Pictures aside, write out the data exactly as it reads.

Records to process
======
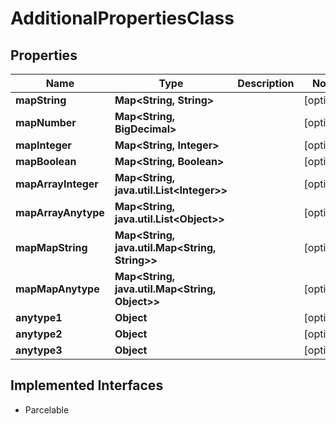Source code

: 

# AdditionalPropertiesClass


## Properties

| Name | Type | Description | Notes |
|------------ | ------------- | ------------- | -------------|
|**mapString** | **Map&lt;String, String&gt;** |  |  [optional] |
|**mapNumber** | **Map&lt;String, BigDecimal&gt;** |  |  [optional] |
|**mapInteger** | **Map&lt;String, Integer&gt;** |  |  [optional] |
|**mapBoolean** | **Map&lt;String, Boolean&gt;** |  |  [optional] |
|**mapArrayInteger** | **Map&lt;String, java.util.List&lt;Integer&gt;&gt;** |  |  [optional] |
|**mapArrayAnytype** | **Map&lt;String, java.util.List&lt;Object&gt;&gt;** |  |  [optional] |
|**mapMapString** | **Map&lt;String, java.util.Map&lt;String, String&gt;&gt;** |  |  [optional] |
|**mapMapAnytype** | **Map&lt;String, java.util.Map&lt;String, Object&gt;&gt;** |  |  [optional] |
|**anytype1** | **Object** |  |  [optional] |
|**anytype2** | **Object** |  |  [optional] |
|**anytype3** | **Object** |  |  [optional] |


## Implemented Interfaces

* Parcelable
======
Written reply
Source code

: 

# AdditionalPropertiesClass


## Properties

| Name | Type | Description | Notes |
|------------ | ------------- | ------------- | -------------|
|**mapString** | **Map&lt;String, String&gt;** |  |  [optional] |
|**mapNumber** | **Map&lt;String, BigDecimal&gt;** |  |  [optional] |
|**mapInteger** | **Map&lt;String, Integer&gt;** |  |  [optional] |
|**mapBoolean** | **Map&lt;String, Boolean&gt;** |  |  [optional] |
|**mapArrayInteger** | **Map&lt;String, java.util.List&lt;Integer&gt;&gt;** |  |  [optional] |
|**mapArrayAnytype** | **Map&lt;String, java.util.List&lt;Object&gt;&gt;** |  |  [optional] |
|**mapMapString** | **Map&lt;String, java.util.Map&lt;String, String&gt;&gt;** |  |  [optional] |
|**mapMapAnytype** | **Map&lt;String, java.util.Map&lt;String, Object&gt;&gt;** |  |  [optional] |
|**anytype1** | **Object** |  |  [optional] |
|**anytype2** | **Object** |  |  [optional] |
|**anytype3** | **Object** |  |  [optional] |


## Implemented Interfaces

* Parcelable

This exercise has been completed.